What this task involves
Go over the records and count each line that has the string "double". Give the number and nothing else.

(Document images with source code)
_ _ _ _ _
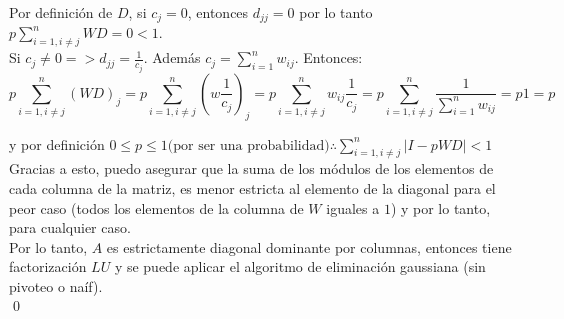 		Por definición de $D$, si $c_{j} = 0$, entonces $d_{jj} = 0$ por lo tanto $p \sum_{i=1, i \neq j}^{n} WD = 0 < 1$. \\

		Si $c_{j} \neq 0 => d_{jj} = \frac{1}{c_{j}}$. Además $c_{j} = \sum_{i=1}^{n} w_{ij}$. Entonces:\\

		\begin{equation}
			p \sum_{i=1, i \neq j}^{n} (WD)_{j} = p \sum_{i=1, i \neq j}^{n} (w \frac{1}{c_{j}})_{j} =
			p \sum_{i=1, i \neq j}^{n} w_{ij} \frac{1}{c_j} = p \sum_{i=1, i \neq j}^{n} \frac{1}{\sum_{i=1}^{n} w_{ij}} =
			p 1 = p
		\end{equation}

		y por definición $0 \leq p \leq 1 \text{(por ser una probabilidad)} \therefore \sum_{i=1, i \neq j}^{n} |I-pWD| < 1$ \\

		Gracias a esto, puedo asegurar que la suma de los módulos de los elementos de cada columna de la matriz, es menor estricta al elemento de la diagonal para el peor caso (todos los elementos de la columna de $W$ iguales a $1$) y por lo tanto, para cualquier caso. \\

		Por lo tanto, $A$ es estrictamente diagonal dominante por columnas, entonces tiene factorización $LU$ y se puede aplicar el algoritmo de eliminación gaussiana (sin pivoteo o naíf). \\

		\qed

	\clearpage

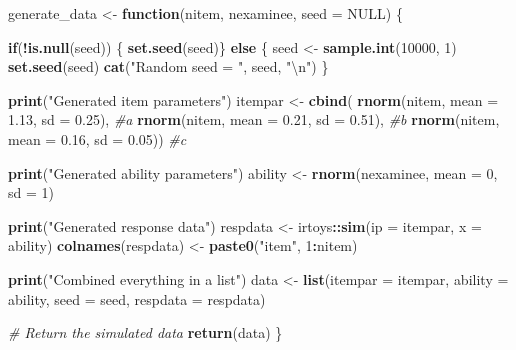 \documentclass[
]{book}
\newenvironment{Shaded}{\begin{snugshade}}{\end{snugshade}}
\newcommand{\CharTok}[1]{\textcolor[rgb]{0.31,0.60,0.02}{#1}}
\newcommand{\CommentTok}[1]{\textcolor[rgb]{0.56,0.35,0.01}{\textit{#1}}}
\newcommand{\ControlFlowTok}[1]{\textcolor[rgb]{0.13,0.29,0.53}{\textbf{#1}}}
\newcommand{\DataTypeTok}[1]{\textcolor[rgb]{0.13,0.29,0.53}{#1}}
\newcommand{\DecValTok}[1]{\textcolor[rgb]{0.00,0.00,0.81}{#1}}
\newcommand{\FloatTok}[1]{\textcolor[rgb]{0.00,0.00,0.81}{#1}}
\newcommand{\KeywordTok}[1]{\textcolor[rgb]{0.13,0.29,0.53}{\textbf{#1}}}
\newcommand{\NormalTok}[1]{#1}
\newcommand{\OperatorTok}[1]{\textcolor[rgb]{0.81,0.36,0.00}{\textbf{#1}}}
\newcommand{\OtherTok}[1]{\textcolor[rgb]{0.56,0.35,0.01}{#1}}
\newcommand{\StringTok}[1]{\textcolor[rgb]{0.31,0.60,0.02}{#1}}
\begin{document}
\begin{Shaded}
\begin{Highlighting}[]
\NormalTok{generate_data <-}\StringTok{ }\ControlFlowTok{function}\NormalTok{(nitem, nexaminee, }\DataTypeTok{seed =} \OtherTok{NULL}\NormalTok{) \{}
  
  \ControlFlowTok{if}\NormalTok{(}\OperatorTok{!}\KeywordTok{is.null}\NormalTok{(seed)) \{}
    \KeywordTok{set.seed}\NormalTok{(seed)\} }
  \ControlFlowTok{else}\NormalTok{ \{}
\NormalTok{    seed <-}\StringTok{ }\KeywordTok{sample.int}\NormalTok{(}\DecValTok{10000}\NormalTok{, }\DecValTok{1}\NormalTok{)}
    \KeywordTok{set.seed}\NormalTok{(seed)}
    \KeywordTok{cat}\NormalTok{(}\StringTok{"Random seed = "}\NormalTok{, seed, }\StringTok{"}\CharTok{\textbackslash{}n}\StringTok{"}\NormalTok{)}
\NormalTok{  \}}
  
  \KeywordTok{print}\NormalTok{(}\StringTok{"Generated item parameters"}\NormalTok{)}
\NormalTok{  itempar <-}\StringTok{ }\KeywordTok{cbind}\NormalTok{(}
    \KeywordTok{rnorm}\NormalTok{(nitem, }\DataTypeTok{mean =} \FloatTok{1.13}\NormalTok{, }\DataTypeTok{sd =} \FloatTok{0.25}\NormalTok{), }\CommentTok{#a}
    \KeywordTok{rnorm}\NormalTok{(nitem, }\DataTypeTok{mean =} \FloatTok{0.21}\NormalTok{, }\DataTypeTok{sd =} \FloatTok{0.51}\NormalTok{), }\CommentTok{#b}
    \KeywordTok{rnorm}\NormalTok{(nitem, }\DataTypeTok{mean =} \FloatTok{0.16}\NormalTok{, }\DataTypeTok{sd =} \FloatTok{0.05}\NormalTok{)) }\CommentTok{#c}
  
  \KeywordTok{print}\NormalTok{(}\StringTok{"Generated ability parameters"}\NormalTok{)}
\NormalTok{  ability <-}\StringTok{ }\KeywordTok{rnorm}\NormalTok{(nexaminee, }\DataTypeTok{mean =} \DecValTok{0}\NormalTok{, }\DataTypeTok{sd =} \DecValTok{1}\NormalTok{)}
  
  \KeywordTok{print}\NormalTok{(}\StringTok{"Generated response data"}\NormalTok{)}
\NormalTok{  respdata <-}\StringTok{ }\NormalTok{irtoys}\OperatorTok{::}\KeywordTok{sim}\NormalTok{(}\DataTypeTok{ip =}\NormalTok{ itempar, }\DataTypeTok{x =}\NormalTok{ ability)}
  \KeywordTok{colnames}\NormalTok{(respdata) <-}\StringTok{ }\KeywordTok{paste0}\NormalTok{(}\StringTok{"item"}\NormalTok{, }\DecValTok{1}\OperatorTok{:}\NormalTok{nitem)}
  
  \KeywordTok{print}\NormalTok{(}\StringTok{"Combined everything in a list"}\NormalTok{)}
\NormalTok{  data <-}\StringTok{ }\KeywordTok{list}\NormalTok{(}\DataTypeTok{itempar =}\NormalTok{ itempar,}
               \DataTypeTok{ability =}\NormalTok{ ability,}
               \DataTypeTok{seed =}\NormalTok{ seed,}
               \DataTypeTok{respdata =}\NormalTok{ respdata)}
  
  \CommentTok{# Return the simulated data}
  \KeywordTok{return}\NormalTok{(data)}
\NormalTok{\}}
\end{Highlighting}
\end{Shaded}
\end{document}
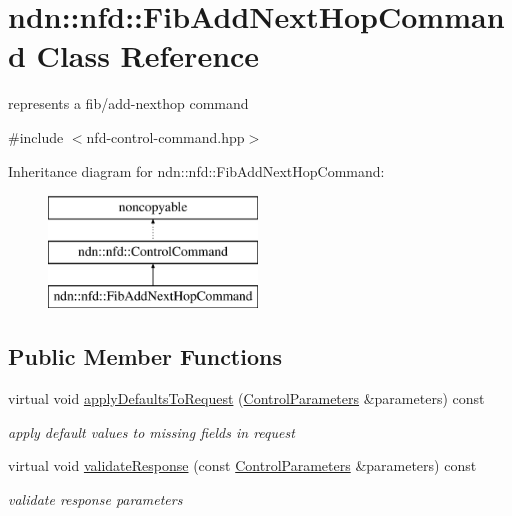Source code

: \hypertarget{classndn_1_1nfd_1_1FibAddNextHopCommand}{}\section{ndn\+:\+:nfd\+:\+:Fib\+Add\+Next\+Hop\+Command Class Reference}
\label{classndn_1_1nfd_1_1FibAddNextHopCommand}


represents a fib/add-\/nexthop command  




{\ttfamily \#include $<$nfd-\/control-\/command.\+hpp$>$}

Inheritance diagram for ndn\+:\+:nfd\+:\+:Fib\+Add\+Next\+Hop\+Command\+:\begin{figure}[H]
\begin{center}
\leavevmode
\includegraphics[height=3.000000cm]{classndn_1_1nfd_1_1FibAddNextHopCommand}
\end{center}
\end{figure}
\subsection*{Public Member Functions}
\begin{DoxyCompactItemize}
\item 
virtual void \hyperlink{classndn_1_1nfd_1_1FibAddNextHopCommand_a434b683b5e82b2d9f0d12d99b1bf8b57}{apply\+Defaults\+To\+Request} (\hyperlink{classndn_1_1nfd_1_1ControlParameters}{Control\+Parameters} \&parameters) const\hypertarget{classndn_1_1nfd_1_1FibAddNextHopCommand_a434b683b5e82b2d9f0d12d99b1bf8b57}{}\label{classndn_1_1nfd_1_1FibAddNextHopCommand_a434b683b5e82b2d9f0d12d99b1bf8b57}

\begin{DoxyCompactList}\small\item\em apply default values to missing fields in request \end{DoxyCompactList}\item 
virtual void \hyperlink{classndn_1_1nfd_1_1FibAddNextHopCommand_abc246a14883158916698fba84edaf222}{validate\+Response} (const \hyperlink{classndn_1_1nfd_1_1ControlParameters}{Control\+Parameters} \&parameters) const
\begin{DoxyCompactList}\small\item\em validate response parameters \end{DoxyCompactList}\end{DoxyCompactItemize}

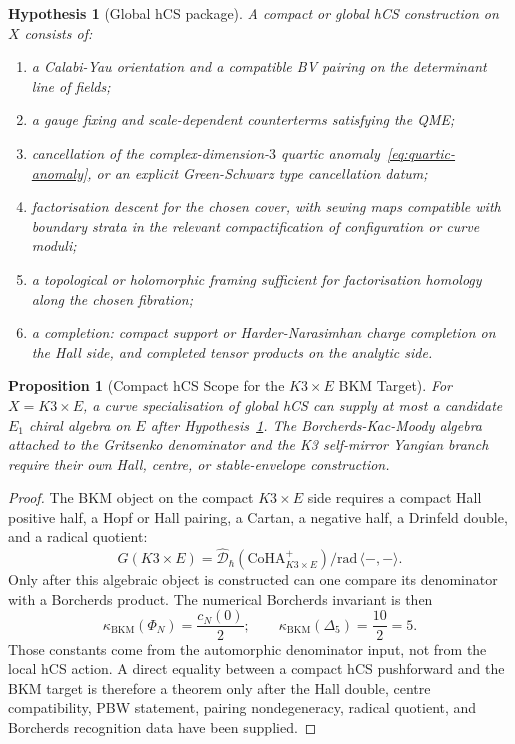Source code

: \documentclass[11pt]{article}
\newtheorem{proposition}[theorem]{Proposition}
\newtheorem{hypothesis}[theorem]{Hypothesis}
\theoremstyle{remark}
\providecommand{\Eone}{E_1}
\providecommand{\CoHA}{\mathrm{CoHA}}
\providecommand{\D}{\mathcal{D}}
\begin{document}
\begin{hypothesis}[Global hCS package]
\label{hyp:global-hcs-package}
A compact or global hCS construction on $X$ consists of:
\begin{enumerate}[label=\textup{(\roman*)}]
  \item a Calabi-Yau orientation and a compatible BV pairing on the
  determinant line of fields;
  \item a gauge fixing and scale-dependent counterterms satisfying the
  QME;
  \item cancellation of the complex-dimension-$3$ quartic
  anomaly~\eqref{eq:quartic-anomaly}, or an explicit Green-Schwarz type
  cancellation datum;
  \item factorisation descent for the chosen cover, with sewing maps
  compatible with boundary strata in the relevant compactification of
  configuration or curve moduli;
  \item a topological or holomorphic framing sufficient for
  factorisation homology along the chosen fibration;
  \item a completion: compact support or Harder-Narasimhan charge
  completion on the Hall side, and completed tensor products on the
  analytic side.
\end{enumerate}
\end{hypothesis}

\begin{proposition}[Compact hCS Scope for the $K3\times E$ BKM Target]
\label{prop:k3e-conditional}
For $X=K3\times E$, a curve specialisation of global hCS can supply at
most a candidate $\Eone$ chiral algebra on $E$ after
Hypothesis~\ref{hyp:global-hcs-package}.  The Borcherds-Kac-Moody
algebra attached to the Gritsenko denominator and the K3 self-mirror
Yangian branch require their own Hall, centre, or stable-envelope
construction.
\end{proposition}

\begin{proof}
The BKM object on the compact $K3\times E$ side requires a compact Hall
positive half, a Hopf or Hall pairing, a Cartan, a negative half, a
Drinfeld double, and a radical quotient:
\[
  G(K3\times E)
  =
  \widehat{\D}_{\hbar}\!\left(\CoHA^+_{K3\times E}\right)
  \big/
  \mathrm{rad}\,\langle-,-\rangle .
  \label{eq:k3e-hall-double}
\]
Only after this algebraic object is constructed can one compare its
denominator with a Borcherds product.  The numerical Borcherds
invariant is then
\[
  \kappa_{\mathrm{BKM}}(\Phi_N)=\frac{c_N(0)}{2};
  \qquad
  \kappa_{\mathrm{BKM}}(\Delta_5)=\frac{10}{2}=5.
  \label{eq:bkm-weight-delta5}
\]
Those constants come from the automorphic denominator input, not from
the local hCS action.  A direct equality between a compact hCS
pushforward and the BKM target is therefore a theorem only after the
Hall double, centre compatibility, PBW statement, pairing
nondegeneracy, radical quotient, and Borcherds recognition data have
been supplied.
\end{proof}
\end{document}
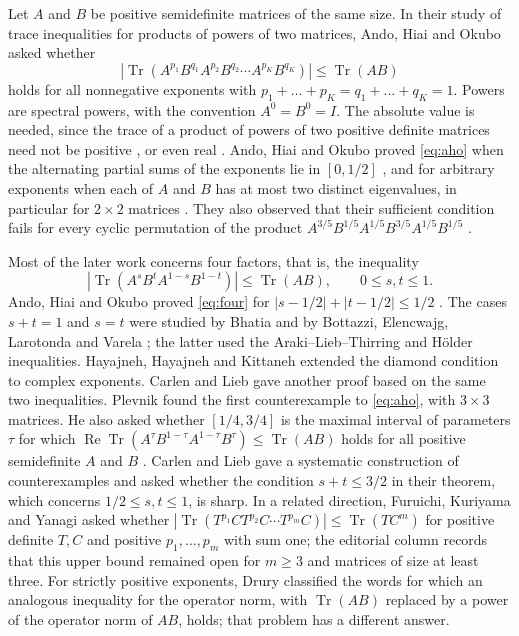 \documentclass{amsart}
\theoremstyle{definition}
\theoremstyle{remark}
\numberwithin{equation}{section}
\newcommand{\Tr}{\operatorname{Tr}}
\begin{document}
Let $A$ and $B$ be positive semidefinite matrices of the same size. In their study of trace inequalities for products of powers of two matrices, Ando, Hiai and Okubo \cite{AHO} asked whether
\begin{equation}\label{eq:aho}
|\Tr(A^{p_1}B^{q_1}A^{p_2}B^{q_2}\cdots A^{p_K}B^{q_K})|\le\Tr(AB)
\end{equation}
holds for all nonnegative exponents with $p_1+\dots+p_K=q_1+\dots+q_K=1$. Powers are spectral powers, with the convention $A^0=B^0=I$. The absolute value is needed, since the trace of a product of powers of two positive definite matrices need not be positive \cite{HJ}, or even real \cite{FKY}. Ando, Hiai and Okubo proved \eqref{eq:aho} when the alternating partial sums of the exponents lie in $[0,1/2]$ \cite[Theorem~2.1]{AHO}, and for arbitrary exponents when each of $A$ and $B$ has at most two distinct eigenvalues, in particular for $2\times 2$ matrices \cite[Theorem~4.1, Corollaries~4.3 and~4.4]{AHO}. They also observed that their sufficient condition fails for every cyclic permutation of the product $A^{3/5}B^{1/5}A^{1/5}B^{3/5}A^{1/5}B^{1/5}$ \cite[p.~312]{AHO}.

Most of the later work concerns four factors, that is, the inequality
\begin{equation}\label{eq:four}
|\Tr(A^{s}B^{t}A^{1-s}B^{1-t})|\le\Tr(AB),\qquad 0\le s,t\le 1 .
\end{equation}
Ando, Hiai and Okubo proved \eqref{eq:four} for $|s-1/2|+|t-1/2|\le 1/2$ \cite[Corollary~2.2]{AHO}. The cases $s+t=1$ and $s=t$ were studied by Bhatia \cite{Bh} and by Bottazzi, Elencwajg, Larotonda and Varela \cite{BELV}; the latter used the Araki--Lieb--Thirring and H\"older inequalities. Hayajneh, Hayajneh and Kittaneh \cite{HHK} extended the diamond condition to complex exponents. Carlen and Lieb \cite{CL} gave another proof based on the same two inequalities. Plevnik \cite{Pl} found the first counterexample to \eqref{eq:aho}, with $3\times 3$ matrices. He also asked whether $[1/4,3/4]$ is the maximal interval of parameters $\tau$ for which $\operatorname{Re}\Tr(A^{\tau}B^{1-\tau}A^{1-\tau}B^{\tau})\le\Tr(AB)$ holds for all positive semidefinite $A$ and $B$ \cite[Question~2.3]{Pl}. Carlen and Lieb \cite[Section~IV]{CL} gave a systematic construction of counterexamples and asked whether the condition $s+t\le 3/2$ in their theorem, which concerns $1/2\le s,t\le 1$, is sharp. In a related direction, Furuichi, Kuriyama and Yanagi \cite{FKY} asked whether $|\Tr(T^{p_1}CT^{p_2}C\cdots T^{p_m}C)|\le\Tr(TC^m)$ for positive definite $T,C$ and positive $p_1,\dots,p_m$ with sum one; the editorial column \cite{Br} records that this upper bound remained open for $m\ge 3$ and matrices of size at least three. For strictly positive exponents, Drury \cite{Dr} classified the words for which an analogous inequality for the operator norm, with $\Tr(AB)$ replaced by a power of the operator norm of $AB$, holds; that problem has a different answer.
\end{document}
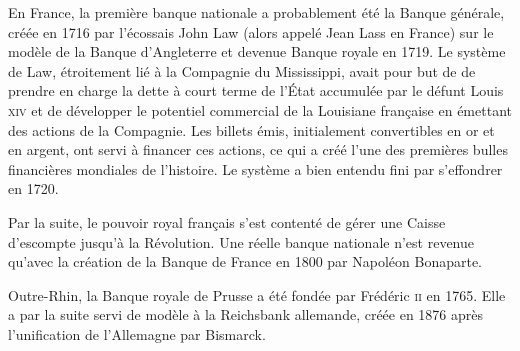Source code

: 

En France, la première banque nationale a probablement été la Banque générale, créée en 1716 par l'écossais John Law (alors appelé Jean Lass en France) sur le modèle de la Banque d'Angleterre et devenue Banque royale en 1719. Le système de Law, étroitement lié à la Compagnie du Mississippi, avait pour but de de prendre en charge la dette à court terme de l'État accumulée par le défunt Louis \textsc{xiv} et de développer le potentiel commercial de la Louisiane française en émettant des actions de la Compagnie. Les billets émis, initialement convertibles en or et en argent, ont servi à financer ces actions, ce qui a créé l'une des premières bulles financières mondiales de l'histoire. Le système a bien entendu fini par s'effondrer en 1720.

Par la suite, le pouvoir royal français s'est contenté de gérer une Caisse d'escompte jusqu'à la Révolution. Une réelle banque nationale n'est revenue qu'avec la création de la Banque de France en 1800 par Napoléon Bonaparte.

Outre-Rhin, la Banque royale de Prusse a été fondée par Frédéric \textsc{ii} en 1765. Elle a par la suite servi de modèle à la Reichsbank allemande, créée en 1876 après l'unification de l'Allemagne par Bismarck.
_ _ _ _ _
Exercise result
3